(Saved entries)
- Opening Delimiter -

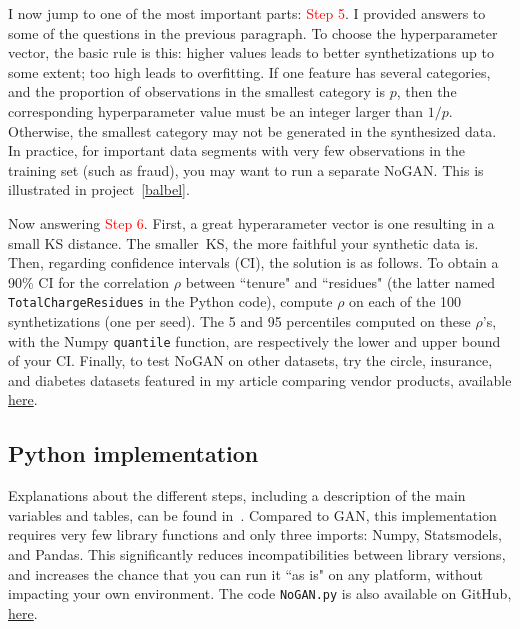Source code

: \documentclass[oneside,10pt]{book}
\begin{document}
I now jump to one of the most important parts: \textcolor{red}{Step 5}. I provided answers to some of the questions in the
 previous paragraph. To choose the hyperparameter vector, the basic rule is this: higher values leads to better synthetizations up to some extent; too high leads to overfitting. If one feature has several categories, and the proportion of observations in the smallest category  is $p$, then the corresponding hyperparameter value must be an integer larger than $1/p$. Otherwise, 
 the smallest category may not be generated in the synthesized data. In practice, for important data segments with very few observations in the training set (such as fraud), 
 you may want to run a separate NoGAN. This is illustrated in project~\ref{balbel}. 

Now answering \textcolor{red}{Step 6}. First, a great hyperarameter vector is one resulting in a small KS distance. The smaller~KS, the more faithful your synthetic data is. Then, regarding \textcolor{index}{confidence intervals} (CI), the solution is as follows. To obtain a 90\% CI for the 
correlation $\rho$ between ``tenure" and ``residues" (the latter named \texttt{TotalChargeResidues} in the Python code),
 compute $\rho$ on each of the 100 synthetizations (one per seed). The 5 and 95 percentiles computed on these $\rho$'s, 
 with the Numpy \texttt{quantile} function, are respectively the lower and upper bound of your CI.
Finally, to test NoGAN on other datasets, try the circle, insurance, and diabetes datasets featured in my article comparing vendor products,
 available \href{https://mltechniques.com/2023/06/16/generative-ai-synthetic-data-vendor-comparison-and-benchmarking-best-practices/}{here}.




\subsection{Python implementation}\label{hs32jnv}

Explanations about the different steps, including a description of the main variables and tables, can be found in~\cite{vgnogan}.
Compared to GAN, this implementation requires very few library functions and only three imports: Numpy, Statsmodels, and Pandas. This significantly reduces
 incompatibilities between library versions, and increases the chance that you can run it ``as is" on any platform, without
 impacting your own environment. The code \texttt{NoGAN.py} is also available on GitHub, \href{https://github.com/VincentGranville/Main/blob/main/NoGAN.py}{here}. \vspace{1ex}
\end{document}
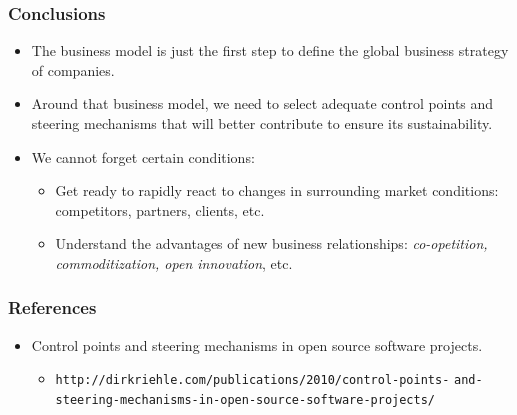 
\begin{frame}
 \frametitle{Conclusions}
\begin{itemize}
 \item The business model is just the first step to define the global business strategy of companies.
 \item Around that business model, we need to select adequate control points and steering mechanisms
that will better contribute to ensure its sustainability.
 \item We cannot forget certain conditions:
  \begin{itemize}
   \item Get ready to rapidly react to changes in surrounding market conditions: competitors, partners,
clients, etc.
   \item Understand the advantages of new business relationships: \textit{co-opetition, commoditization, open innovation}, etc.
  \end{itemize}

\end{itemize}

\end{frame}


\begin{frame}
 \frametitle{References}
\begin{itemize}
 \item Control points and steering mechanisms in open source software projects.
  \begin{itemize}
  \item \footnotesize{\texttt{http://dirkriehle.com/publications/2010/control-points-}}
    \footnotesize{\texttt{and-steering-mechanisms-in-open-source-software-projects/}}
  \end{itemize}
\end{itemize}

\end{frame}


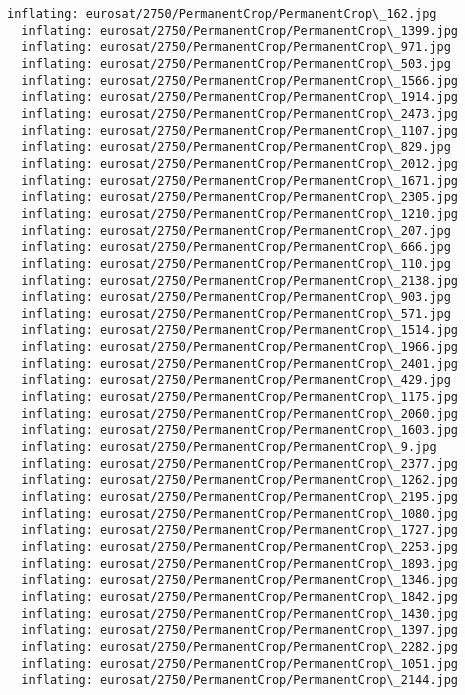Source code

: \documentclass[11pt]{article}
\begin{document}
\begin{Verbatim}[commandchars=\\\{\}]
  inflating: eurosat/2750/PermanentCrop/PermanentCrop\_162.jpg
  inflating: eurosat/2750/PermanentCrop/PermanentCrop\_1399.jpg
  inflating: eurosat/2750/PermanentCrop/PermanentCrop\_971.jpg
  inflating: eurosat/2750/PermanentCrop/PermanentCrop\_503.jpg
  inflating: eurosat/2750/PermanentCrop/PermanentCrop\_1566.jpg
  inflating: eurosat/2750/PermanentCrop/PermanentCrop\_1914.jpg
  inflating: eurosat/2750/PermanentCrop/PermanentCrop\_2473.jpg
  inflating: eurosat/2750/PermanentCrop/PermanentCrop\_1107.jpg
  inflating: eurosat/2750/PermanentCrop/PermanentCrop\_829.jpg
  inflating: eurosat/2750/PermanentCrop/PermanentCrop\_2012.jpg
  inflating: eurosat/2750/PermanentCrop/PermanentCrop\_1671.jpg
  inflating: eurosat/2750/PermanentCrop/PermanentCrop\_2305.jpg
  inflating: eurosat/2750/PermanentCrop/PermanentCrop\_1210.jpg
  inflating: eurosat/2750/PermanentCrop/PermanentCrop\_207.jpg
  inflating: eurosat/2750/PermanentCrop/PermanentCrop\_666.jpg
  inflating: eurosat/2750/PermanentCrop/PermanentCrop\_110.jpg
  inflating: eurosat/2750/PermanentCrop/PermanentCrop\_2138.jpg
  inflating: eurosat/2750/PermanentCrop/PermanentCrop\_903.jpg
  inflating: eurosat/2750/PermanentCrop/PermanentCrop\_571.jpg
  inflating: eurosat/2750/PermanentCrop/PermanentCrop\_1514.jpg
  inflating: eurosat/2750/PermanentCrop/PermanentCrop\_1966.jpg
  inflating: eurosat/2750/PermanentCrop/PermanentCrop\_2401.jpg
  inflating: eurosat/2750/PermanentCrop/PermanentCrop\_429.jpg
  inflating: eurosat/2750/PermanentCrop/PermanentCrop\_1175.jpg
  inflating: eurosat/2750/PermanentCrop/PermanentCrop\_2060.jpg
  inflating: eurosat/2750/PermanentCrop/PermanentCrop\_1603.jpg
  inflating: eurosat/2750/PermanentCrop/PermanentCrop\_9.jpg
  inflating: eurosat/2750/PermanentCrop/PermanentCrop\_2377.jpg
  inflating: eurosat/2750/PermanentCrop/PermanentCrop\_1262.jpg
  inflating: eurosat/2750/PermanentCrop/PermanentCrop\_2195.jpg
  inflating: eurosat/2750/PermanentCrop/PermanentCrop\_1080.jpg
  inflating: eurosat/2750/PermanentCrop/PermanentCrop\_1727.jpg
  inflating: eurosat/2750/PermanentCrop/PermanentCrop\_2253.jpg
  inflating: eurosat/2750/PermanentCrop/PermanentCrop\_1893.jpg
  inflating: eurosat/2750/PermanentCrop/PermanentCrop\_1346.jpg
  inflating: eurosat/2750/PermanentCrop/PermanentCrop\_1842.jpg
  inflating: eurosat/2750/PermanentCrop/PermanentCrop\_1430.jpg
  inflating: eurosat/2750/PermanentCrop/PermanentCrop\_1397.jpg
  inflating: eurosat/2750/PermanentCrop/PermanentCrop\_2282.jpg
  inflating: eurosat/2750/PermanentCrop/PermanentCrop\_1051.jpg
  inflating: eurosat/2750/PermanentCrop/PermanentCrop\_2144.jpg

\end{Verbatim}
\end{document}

- Closing Delimiter -

◆ **WORK ITEM**:
Your answer should be the lines above, from the line containing "inflating: eurosat/2750/PermanentCrop/PermanentCrop\_1914.jpg" up to and including the line containing "inflating: eurosat/2750/PermanentCrop/PermanentCrop\_1842.jpg", reproduced exactly and with nothing else.

◆ **RESPONSE FOR THIS EXERCISE**:
  inflating: eurosat/2750/PermanentCrop/PermanentCrop\_1914.jpg
  inflating: eurosat/2750/PermanentCrop/PermanentCrop\_2473.jpg
  inflating: eurosat/2750/PermanentCrop/PermanentCrop\_1107.jpg
  inflating: eurosat/2750/PermanentCrop/PermanentCrop\_829.jpg
  inflating: eurosat/2750/PermanentCrop/PermanentCrop\_2012.jpg
  inflating: eurosat/2750/PermanentCrop/PermanentCrop\_1671.jpg
  inflating: eurosat/2750/PermanentCrop/PermanentCrop\_2305.jpg
  inflating: eurosat/2750/PermanentCrop/PermanentCrop\_1210.jpg
  inflating: eurosat/2750/PermanentCrop/PermanentCrop\_207.jpg
  inflating: eurosat/2750/PermanentCrop/PermanentCrop\_666.jpg
  inflating: eurosat/2750/PermanentCrop/PermanentCrop\_110.jpg
  inflating: eurosat/2750/PermanentCrop/PermanentCrop\_2138.jpg
  inflating: eurosat/2750/PermanentCrop/PermanentCrop\_903.jpg
  inflating: eurosat/2750/PermanentCrop/PermanentCrop\_571.jpg
  inflating: eurosat/2750/PermanentCrop/PermanentCrop\_1514.jpg
  inflating: eurosat/2750/PermanentCrop/PermanentCrop\_1966.jpg
  inflating: eurosat/2750/PermanentCrop/PermanentCrop\_2401.jpg
  inflating: eurosat/2750/PermanentCrop/PermanentCrop\_429.jpg
  inflating: eurosat/2750/PermanentCrop/PermanentCrop\_1175.jpg
  inflating: eurosat/2750/PermanentCrop/PermanentCrop\_2060.jpg
  inflating: eurosat/2750/PermanentCrop/PermanentCrop\_1603.jpg
  inflating: eurosat/2750/PermanentCrop/PermanentCrop\_9.jpg
  inflating: eurosat/2750/PermanentCrop/PermanentCrop\_2377.jpg
  inflating: eurosat/2750/PermanentCrop/PermanentCrop\_1262.jpg
  inflating: eurosat/2750/PermanentCrop/PermanentCrop\_2195.jpg
  inflating: eurosat/2750/PermanentCrop/PermanentCrop\_1080.jpg
  inflating: eurosat/2750/PermanentCrop/PermanentCrop\_1727.jpg
  inflating: eurosat/2750/PermanentCrop/PermanentCrop\_2253.jpg
  inflating: eurosat/2750/PermanentCrop/PermanentCrop\_1893.jpg
  inflating: eurosat/2750/PermanentCrop/PermanentCrop\_1346.jpg
  inflating: eurosat/2750/PermanentCrop/PermanentCrop\_1842.jpg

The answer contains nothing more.